Cloud technology was selected as their future platform. A small day to day footprint with end-of-the-month scaling was advantageous over the current IaaS solution. As the current ETL was using the BI Microsoft Stack, the Azure cloud offerings were selected. It was decided to use a Data Lake to store the data, the Data Factory to ingest the source data and the Data Lake Analytics to replace the ETL in the current landscape. The final goal was to completely eliminate the IaaS hosts.
The source systems were modified to feed the Data Factory with streams of data. The data was simply stored as large BLOBs in the Data Lake. The CSV and Excel files were also stored as a set of BLOBs.
The SSIS ETL were converted to U-SQL. U-SQL offers a semantic layer that is similar to TSQL.

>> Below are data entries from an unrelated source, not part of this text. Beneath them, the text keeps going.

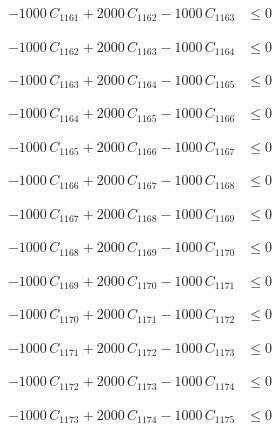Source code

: \documentclass[a4paper,11pt]{article}
\begin{document}
\begin{align}
-1000\,C_{1161} + 2000\,C_{1162} - 1000\,C_{1163} &\leq 0 \nonumber
\end{align}

\begin{align}
-1000\,C_{1162} + 2000\,C_{1163} - 1000\,C_{1164} &\leq 0 \nonumber
\end{align}

\begin{align}
-1000\,C_{1163} + 2000\,C_{1164} - 1000\,C_{1165} &\leq 0 \nonumber
\end{align}

\begin{align}
-1000\,C_{1164} + 2000\,C_{1165} - 1000\,C_{1166} &\leq 0 \nonumber
\end{align}

\begin{align}
-1000\,C_{1165} + 2000\,C_{1166} - 1000\,C_{1167} &\leq 0 \nonumber
\end{align}

\begin{align}
-1000\,C_{1166} + 2000\,C_{1167} - 1000\,C_{1168} &\leq 0 \nonumber
\end{align}

\begin{align}
-1000\,C_{1167} + 2000\,C_{1168} - 1000\,C_{1169} &\leq 0 \nonumber
\end{align}

\begin{align}
-1000\,C_{1168} + 2000\,C_{1169} - 1000\,C_{1170} &\leq 0 \nonumber
\end{align}

\begin{align}
-1000\,C_{1169} + 2000\,C_{1170} - 1000\,C_{1171} &\leq 0 \nonumber
\end{align}

\begin{align}
-1000\,C_{1170} + 2000\,C_{1171} - 1000\,C_{1172} &\leq 0 \nonumber
\end{align}

\begin{align}
-1000\,C_{1171} + 2000\,C_{1172} - 1000\,C_{1173} &\leq 0 \nonumber
\end{align}

\begin{align}
-1000\,C_{1172} + 2000\,C_{1173} - 1000\,C_{1174} &\leq 0 \nonumber
\end{align}

\begin{align}
-1000\,C_{1173} + 2000\,C_{1174} - 1000\,C_{1175} &\leq 0 \nonumber
\end{align}
\end{document}
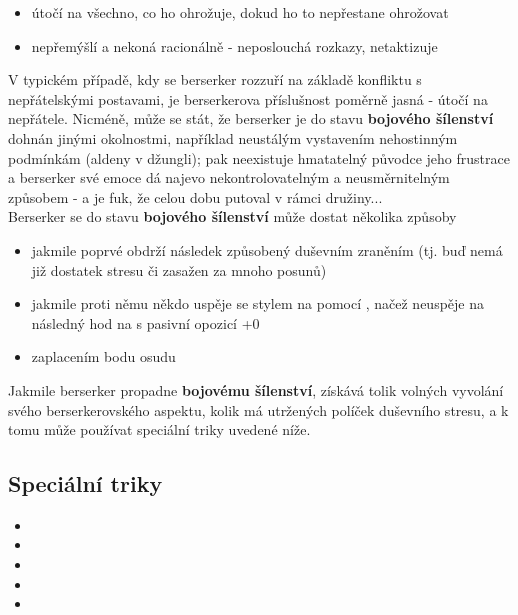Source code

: \begin{tcolorbox}[%
    enhanced, 
    breakable,
    skin first=enhanced,
    skin middle=enhanced,
    skin last=enhanced,
    ]{}
\begin{itemize}
\item útočí na všechno, co ho ohrožuje, dokud ho to nepřestane ohrožovat
\item nepřemýšlí a nekoná racionálně - neposlouchá rozkazy, netaktizuje
\end{itemize}
V typickém případě, kdy se berserker rozzuří na základě konfliktu s nepřátelskými postavami, je berserkerova příslušnost poměrně jasná - útočí na nepřátele. Nicméně, může se stát, že berserker je do stavu \textbf{bojového šílenství} dohnán jinými okolnostmi, například neustálým vystavením nehostinným podmínkám (aldeny v džungli); pak neexistuje hmatatelný původce jeho frustrace a berserker své emoce dá najevo nekontrolovatelným a neusměrnitelným způsobem - a je fuk, že celou dobu putoval v rámci družiny...\\
Berserker se do stavu \textbf{bojového šílenství} může dostat několika způsoby
\begin{itemize}
\item jakmile poprvé obdrží následek způsobený duševním zraněním (tj. buď nemá již dostatek stresu či zasažen za mnoho posunů)
\item jakmile proti němu někdo uspěje se stylem na  pomocí , načež neuspěje na následný hod na  s pasivní opozicí +0
\item zaplacením bodu osudu
\end{itemize}

Jakmile berserker propadne \textbf{bojovému šílenství}, získává tolik volných vyvolání svého berserkerovského aspektu, kolik má utržených políček duševního stresu, a k tomu může používat speciální triky uvedené níže.

\subsection*{Speciální triky}
\begin{itemize}
\item {}
\item {}
\item {}
\item {}
\item {}
\end{itemize}
\end{tcolorbox}





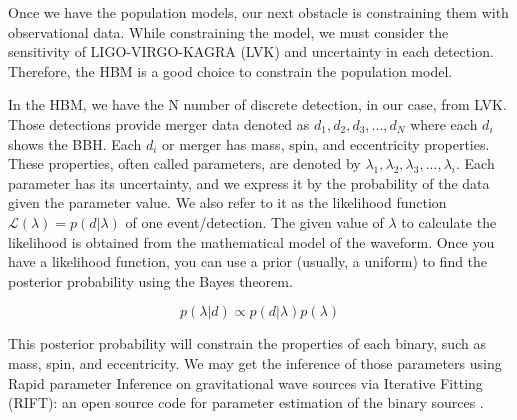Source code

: \documentclass[twocolumn,prd,nofootinbib]{revtex4}
\begin{document}
Once we have the population models, our next obstacle is constraining them with observational data. While constraining the model, we must consider the sensitivity of LIGO-VIRGO-KAGRA (LVK) and uncertainty in each detection. Therefore, the HBM is a good choice to constrain the population model.

In the HBM, we have the N number of discrete detection, in our case, from LVK. Those detections provide merger data denoted as $d_1,d_2,d_3,...,d_N$ where each $d_i$ shows the BBH. Each $d_i$ or merger has mass, spin, and eccentricity properties. These properties, often called parameters, are denoted by $\lambda_1,\lambda_2,\lambda_3,...,\lambda_i$. Each parameter has its uncertainty, and we express it by the probability of the data given the parameter value. We also refer to it as the likelihood function $\mathcal{L}(\lambda)=p(d|\lambda)$ of one event/detection. The given value of $\lambda$ to calculate the likelihood is obtained from the mathematical model of the waveform. Once you have a likelihood function, you can use a prior (usually, a uniform) to find the posterior probability using the Bayes theorem.

\begin{equation}
\label{eq:Bayes_ind}    
p(\lambda|d) \propto p(d|\lambda) p(\lambda)
\end{equation}

This posterior probability will constrain the properties of each binary, such as mass, spin, and eccentricity. We may get the inference of those parameters using Rapid parameter Inference on gravitational wave sources via Iterative Fitting (RIFT): an open source code for parameter estimation of the binary sources \cite{rift_2018}.



    
\end{document}
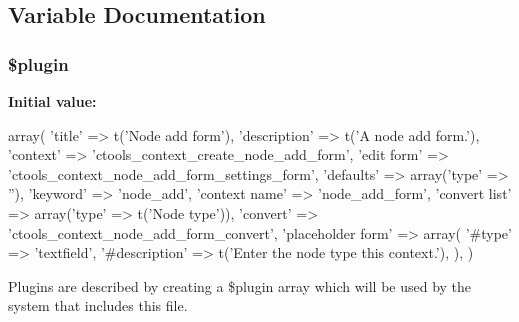 \subsection{Variable Documentation}
\hypertarget{node__add__form_8inc_ada8a7130088351710bb02ed622d6bf65}{
\subsubsection[{\$plugin}]{\setlength{\rightskip}{0pt plus 5cm}\$plugin}}
\label{node__add__form_8inc_ada8a7130088351710bb02ed622d6bf65}
{\bfseries Initial value:}
\begin{DoxyCode}
 array(
  'title' => t('Node add form'),
  'description' => t('A node add form.'),
  'context' => 'ctools_context_create_node_add_form',
  'edit form' => 'ctools_context_node_add_form_settings_form',
  'defaults' => array('type' => ''),
  'keyword' => 'node_add',
  'context name' => 'node_add_form',
  'convert list' => array('type' => t('Node type')),
  'convert' => 'ctools_context_node_add_form_convert',
  'placeholder form' => array(
    '#type' => 'textfield',
    '#description' => t('Enter the node type this context.'),
  ),
)
\end{DoxyCode}
Plugins are described by creating a \$plugin array which will be used by the system that includes this file. 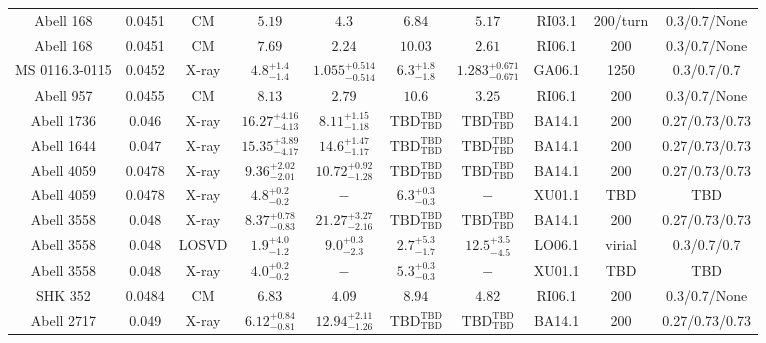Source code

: \begin{table}
\begin{tabular}{cccccccccc}
Abell 168 & 0.0451 & CM & ${5.19}^{}_{}$ & ${4.3}^{}_{}$ & ${6.84}^{}_{}$ & ${5.17}^{}_{}$ & RI03.1 & 200/turn & 0.3/0.7/None \\
Abell 168 & 0.0451 & CM & ${7.69}^{}_{}$ & ${2.24}^{}_{}$ & ${10.03}^{}_{}$ & ${2.61}^{}_{}$ & RI06.1 & 200 & 0.3/0.7/None \\
MS 0116.3-0115 & 0.0452 & X-ray & ${4.8}^{+1.4}_{-1.4}$ & ${1.055}^{+0.514}_{-0.514}$ & ${6.3}^{+1.8}_{-1.8}$ & ${1.283}^{+0.671}_{-0.671}$ & GA06.1 & 1250 & 0.3/0.7/0.7 \\
Abell 957 & 0.0455 & CM & ${8.13}^{}_{}$ & ${2.79}^{}_{}$ & ${10.6}^{}_{}$ & ${3.25}^{}_{}$ & RI06.1 & 200 & 0.3/0.7/None \\
Abell 1736 & 0.046 & X-ray & ${16.27}^{+4.16}_{-4.13}$ & ${8.11}^{+1.15}_{-1.18}$ & ${\mathrm{TBD}}^{\mathrm{TBD}}_{\mathrm{TBD}}$ & ${\mathrm{TBD}}^{\mathrm{TBD}}_{\mathrm{TBD}}$ & BA14.1 & 200 & 0.27/0.73/0.73 \\
Abell 1644 & 0.047 & X-ray & ${15.35}^{+3.89}_{-4.17}$ & ${14.6}^{+1.47}_{-1.17}$ & ${\mathrm{TBD}}^{\mathrm{TBD}}_{\mathrm{TBD}}$ & ${\mathrm{TBD}}^{\mathrm{TBD}}_{\mathrm{TBD}}$ & BA14.1 & 200 & 0.27/0.73/0.73 \\
Abell 4059 & 0.0478 & X-ray & ${9.36}^{+2.02}_{-2.01}$ & ${10.72}^{+0.92}_{-1.28}$ & ${\mathrm{TBD}}^{\mathrm{TBD}}_{\mathrm{TBD}}$ & ${\mathrm{TBD}}^{\mathrm{TBD}}_{\mathrm{TBD}}$ & BA14.1 & 200 & 0.27/0.73/0.73 \\
Abell 4059 & 0.0478 & X-ray & ${4.8}^{+0.2}_{-0.2}$ & ${-}^{}_{}$ & ${6.3}^{+0.3}_{-0.3}$ & ${-}^{}_{}$ & XU01.1 & TBD & TBD \\
Abell 3558 & 0.048 & X-ray & ${8.37}^{+0.78}_{-0.83}$ & ${21.27}^{+3.27}_{-2.16}$ & ${\mathrm{TBD}}^{\mathrm{TBD}}_{\mathrm{TBD}}$ & ${\mathrm{TBD}}^{\mathrm{TBD}}_{\mathrm{TBD}}$ & BA14.1 & 200 & 0.27/0.73/0.73 \\
Abell 3558 & 0.048 & LOSVD & ${1.9}^{+4.0}_{-1.2}$ & ${9.0}^{+0.3}_{-2.3}$ & ${2.7}^{+5.3}_{-1.7}$ & ${12.5}^{+3.5}_{-4.5}$ & LO06.1 & virial & 0.3/0.7/0.7 \\
Abell 3558 & 0.048 & X-ray & ${4.0}^{+0.2}_{-0.2}$ & ${-}^{}_{}$ & ${5.3}^{+0.3}_{-0.3}$ & ${-}^{}_{}$ & XU01.1 & TBD & TBD \\
SHK 352 & 0.0484 & CM & ${6.83}^{}_{}$ & ${4.09}^{}_{}$ & ${8.94}^{}_{}$ & ${4.82}^{}_{}$ & RI06.1 & 200 & 0.3/0.7/None \\
Abell 2717 & 0.049 & X-ray & ${6.12}^{+0.84}_{-0.81}$ & ${12.94}^{+2.11}_{-1.26}$ & ${\mathrm{TBD}}^{\mathrm{TBD}}_{\mathrm{TBD}}$ & ${\mathrm{TBD}}^{\mathrm{TBD}}_{\mathrm{TBD}}$ & BA14.1 & 200 & 0.27/0.73/0.73 \\

\end{tabular}
\end{table}
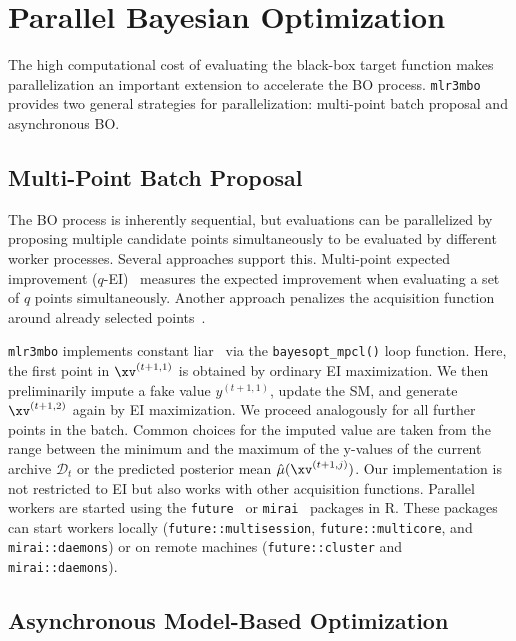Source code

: \documentclass[12pt,letterpaper]{article}
\begin{document}
\section{Parallel Bayesian Optimization}
\label{sec:parallel}

The high computational cost of evaluating the black-box target function makes parallelization an important extension to accelerate the BO process.
\texttt{mlr3mbo} provides two general strategies for parallelization: multi-point batch proposal and asynchronous BO.

\subsection*{Multi-Point Batch Proposal}
\label{sec:multi-point-batch-proposal}

The BO process is inherently sequential, but evaluations can be parallelized by proposing multiple candidate points simultaneously to be evaluated by different worker processes.
Several approaches support this.
Multi-point expected improvement ($q$-EI)~\cite{ginsbourger2010} measures the expected improvement when evaluating a set of $q$ points simultaneously.
Another approach penalizes the acquisition function around already selected points~\cite{gonzalez2016}.

\texttt{mlr3mbo} implements constant liar~\cite{ginsbourger2010} via the \texttt{bayesopt\_mpcl()} loop function.
Here, the first point in $\xv^{(t+1, 1)}$ is obtained by ordinary EI maximization.
We then preliminarily impute a fake value $y^{(t + 1, 1)}$, update the SM, and generate $\xv^{(t + 1, 2)}$ again by EI maximization.
We proceed analogously for all further points in the batch.
Common choices for the imputed value are taken from the range between the minimum and the maximum of the y-values of the current archive $\mathcal{D}_t$ or the predicted posterior mean $\hat\mu(\xv^{(t+1, j)})$.
Our implementation is not restricted to EI but also works with other acquisition functions.
Parallel workers are started using the \texttt{future}~\cite{bengtsson2021} or \texttt{mirai}~\cite{gao2025} packages in R.
These packages can start workers locally (\texttt{future::multisession}, \texttt{future::multicore}, and \texttt{mirai::daemons}) or on remote machines (\texttt{future::cluster} and \texttt{mirai::daemons}).

\subsection*{Asynchronous Model-Based Optimization}
\label{sec:asynchronous-mbo}
\end{document}
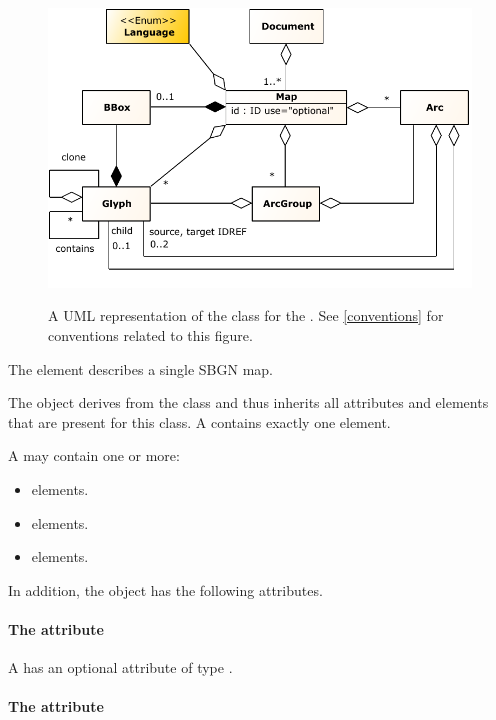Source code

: \begin{figure}[ht!]
  \centering
  \includegraphics[scale=1.0]{figures/sbgnml_map_uml.pdf}\\
\caption{A UML representation of the \Map class for the \SbgnmlPackage.
See \ref{conventions} for conventions related to this figure. }
  \label{fig:sbgnml_map_uml}
\end{figure}


The  element describes a single SBGN map.

The \Map object derives from the \SbgnBase class and thus inherits all
attributes and elements that are present for this class.
A \Map contains exactly one \BBox element.

A \Map may contain one or more:

\begin{itemize}
  \item \Glyph elements.
  \item \Arc elements.
  \item \ArcGroup elements.
\end{itemize}

In addition, the \Map object has the following attributes.

\paragraph{The \fixttspace{} attribute}

A \Map has an optional attribute  of type .


\paragraph{The \fixttspace{} attribute}

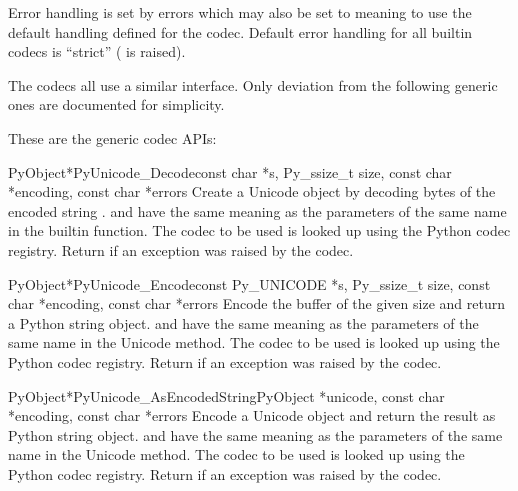 Error handling is set by errors which may also be set to \NULL{}
meaning to use the default handling defined for the codec.  Default
error handling for all builtin codecs is ``strict''
( is raised).

The codecs all use a similar interface.  Only deviation from the
following generic ones are documented for simplicity.


These are the generic codec APIs:

\begin{cfuncdesc}{PyObject*}{PyUnicode_Decode}{const char *s,
                                               Py_ssize_t size,
                                               const char *encoding,
                                               const char *errors}
  Create a Unicode object by decoding  bytes of the encoded
  string .   and  have the same
  meaning as the parameters of the same name in the
   builtin function.  The codec to be used is
  looked up using the Python codec registry.  Return \NULL{} if an
  exception was raised by the codec.
\end{cfuncdesc}

\begin{cfuncdesc}{PyObject*}{PyUnicode_Encode}{const Py_UNICODE *s,
                                               Py_ssize_t size,
                                               const char *encoding,
                                               const char *errors}
  Encode the  buffer of the given size and return
  a Python string object.   and  have the
  same meaning as the parameters of the same name in the Unicode
   method.  The codec to be used is looked up using
  the Python codec registry.  Return \NULL{} if an exception was
  raised by the codec.
\end{cfuncdesc}

\begin{cfuncdesc}{PyObject*}{PyUnicode_AsEncodedString}{PyObject *unicode,
                                               const char *encoding,
                                               const char *errors}
  Encode a Unicode object and return the result as Python string
  object.  and  have the same meaning as the
  parameters of the same name in the Unicode  method.
  The codec to be used is looked up using the Python codec registry.
  Return \NULL{} if an exception was raised by the codec.
\end{cfuncdesc}

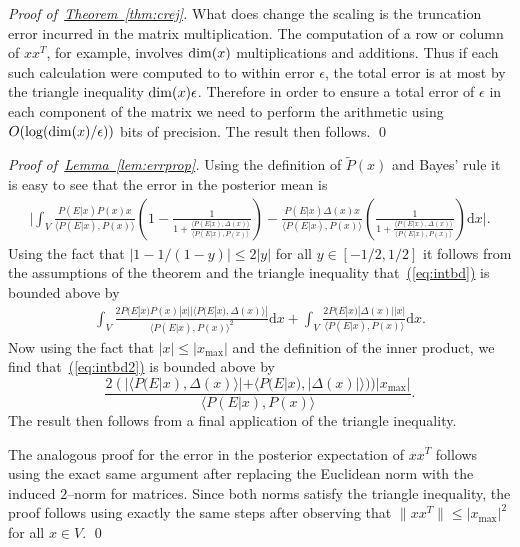 \documentclass[twoside]{article}
\newenvironment{proofof}[1]{\begin{trivlist}\item[]{\flushleft\it
Proof of~#1.}}
{\qed\end{trivlist}}
\newcommand{\eq}[1]{\hyperref[eq:#1]{(\ref*{eq:#1})}}
\newcommand{\thm}[1]{\hyperref[thm:#1]{Theorem~\ref*{thm:#1}}}
\newcommand{\lem}[1]{\hyperref[lem:#1]{Lemma~\ref*{lem:#1}}}
\begin{document}
\begin{proofof}{\thm{crej}}
What does change the scaling is the truncation error incurred in the matrix multiplication.  The computation of a row or column of $xx^T$, for example, involves ${\rm dim}(x)$ multiplications and additions.  Thus if each such calculation were computed to to within error $\epsilon$, the total error is at most by the triangle inequality ${\rm dim}(x) \epsilon$.  Therefore in order to ensure a total error of $\epsilon$ in each component of the matrix we need to perform the arithmetic using $O(\log({\rm dim}(x)/\epsilon))$ bits of precision.  The result then follows.
\end{proofof}

\begin{proofof}{\lem{errprop}}
Using the definition of $\tilde{P}(x)$ and Bayes' rule it is easy to see that the error in the posterior mean is
\begin{align}
\Biggr| \int_V \frac{P(E|x)P(x)x}{\langle P(E|x),P(x) \rangle}\left( 1 - \frac{1}{1+\frac{\langle P(E|x),\Delta(x)\rangle }{\langle P(E|x),P(x) \rangle}}\right) - \frac{P(E|x) \Delta(x)x}{\langle P(E|x),P(x)\rangle}\left(\frac{1}{1+\frac{\langle P(E|x),\Delta(x)\rangle }{\langle P(E|x),P(x) \rangle}} \right)\mathrm{d}x \Biggr|.\label{eq:intbd}
\end{align}
Using the fact that $|1-1/(1-y)| \le 2|y|$ for all $y\in [-1/2,1/2]$ it follows from the assumptions of the theorem and the triangle inequality that~\eq{intbd} is bounded above by
\begin{align}
 \int_V \frac{2P(E|x)P(x)|x| |\langle P(E|x),\Delta(x) \rangle|}{\langle P(E|x),P(x) \rangle^2}\mathrm{d}x+ \int_V\frac{2P(E|x) |\Delta(x)||x|}{\langle P(E|x),P(x)\rangle}\mathrm{d}x.\label{eq:intbd2}
\end{align}
Now using the fact that $|x|\le |x_{\max}|$ and the definition of the inner product, we find that~\eq{intbd2} is bounded above by
\begin{equation}
\frac{2 (|\langle P(E|x),\Delta(x) \rangle| + \langle P(E|x), |\Delta(x)| \rangle))|x_{\max}|}{\langle P(E|x),P(x)\rangle}.
\end{equation}
The  result then follows from a final application of the triangle inequality.

The analogous proof for the error in the posterior expectation of $xx^T$ follows using the exact same argument after replacing the Euclidean norm with the induced $2$--norm for matrices.  Since both norms satisfy the triangle inequality, the proof follows using exactly the same steps after observing that $\|xx^T\|\le |x_{\max}|^2$ for all $x\in V$.
\end{proofof}
\end{document}
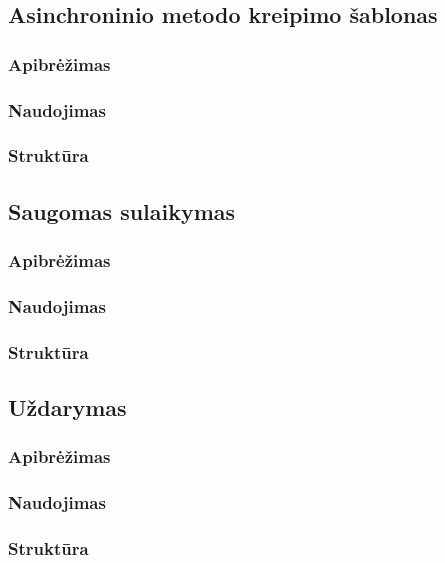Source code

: \documentclass[10pt]{IEEEtran}
\begin{document}
		\subsection{Asinchroninio metodo kreipimo šablonas}

			\subsubsection{Apibrėžimas}

			\subsubsection{Naudojimas}

			\subsubsection{Struktūra}
		
		\subsection{Saugomas sulaikymas}

			\subsubsection{Apibrėžimas}

			\subsubsection{Naudojimas}

			\subsubsection{Struktūra}

		\subsection{Uždarymas}

			\subsubsection{Apibrėžimas}

			\subsubsection{Naudojimas}

			\subsubsection{Struktūra}
\end{document}
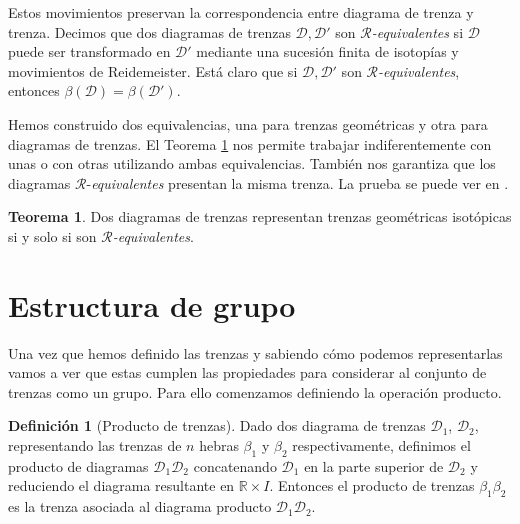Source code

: \documentclass[12pt]{book}
\theoremstyle{definition}
\newtheorem{defi}{Definición}[section]
\newtheorem{teor}{Teorema}[section]
\begin{document}
Estos movimientos preservan la correspondencia entre diagrama de trenza y trenza. Decimos que dos diagramas de trenzas $\mathcal{D}, \mathcal{D}'$ son $\mathcal{R}$\textit{-equivalentes} si $\mathcal{D}$ puede ser transformado en $\mathcal{D}'$ mediante una sucesión finita de isotopías y movimientos de Reidemeister. Está claro que si $\mathcal{D}, \mathcal{D}'$ son $\mathcal{R}$\textit{-equivalentes}, entonces $\beta(\mathcal{D}) = \beta(\mathcal{D'})$.

Hemos construido dos equivalencias, una para trenzas geométricas y otra para diagramas de trenzas. El Teorema \ref{teor:equiv} nos permite trabajar indiferentemente con unas o con otras utilizando ambas equivalencias. También nos garantiza que los diagramas $\mathcal{R}$-\textit{equivalentes} presentan la misma trenza. La prueba se puede ver en \cite{br_gr}.


\begin{teor}
Dos diagramas de trenzas representan trenzas geométricas isotópicas si y solo si son $\mathcal{R}$\textit{-equivalentes}.
\label{teor:equiv}
\end{teor}




\section{Estructura de grupo}

Una vez que hemos definido las trenzas y sabiendo cómo podemos representarlas vamos a ver que estas cumplen las propiedades para considerar al conjunto de trenzas como un grupo. Para ello comenzamos definiendo la operación producto.

\begin{defi}[Producto de trenzas]
Dado dos diagrama de trenzas $\mathcal{D}_1$, $\mathcal{D}_2$, representando las trenzas de $n$ hebras $\beta_1$ y $\beta_2$ respectivamente, definimos el producto de diagramas $\mathcal{D}_1\mathcal{D}_2$ concatenando $\mathcal{D}_1$ en la parte superior de $\mathcal{D}_2$ y reduciendo el diagrama resultante en $\mathbb{R}\times I$. Entonces el producto de trenzas $\beta_1\beta_2$ es la trenza  asociada al diagrama producto $\mathcal{D}_1\mathcal{D}_2$.

\end{defi} 
\end{document}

The result of the ETL were placed in an Azure SQL database and the newly available Azure cube server (SSAS on PaaS). This mechanism was used as nearly all Self-Service dashboard accept these sources of information.
The scheduling of the Data Factory and U-SQL jobs was done using the Azure Scheduler.
A POC with a medium complexity ETL was used to evaluate the complete project length and establish feasibility. Conversion time for such POC was 2 man weeks.
The SSIS team were trained in converting the TSQL code into U-SQL. It takes about 1 day for each developer to learn how to convert TSQL into U-SQL.
The migration is not completed yet but already the performance is fast and stable. The PaaS cost is lower than the IaaS costs and the performance trouble shooting is not required anymore. Several developer resources can now be allocated in building new functionality instead of support activities.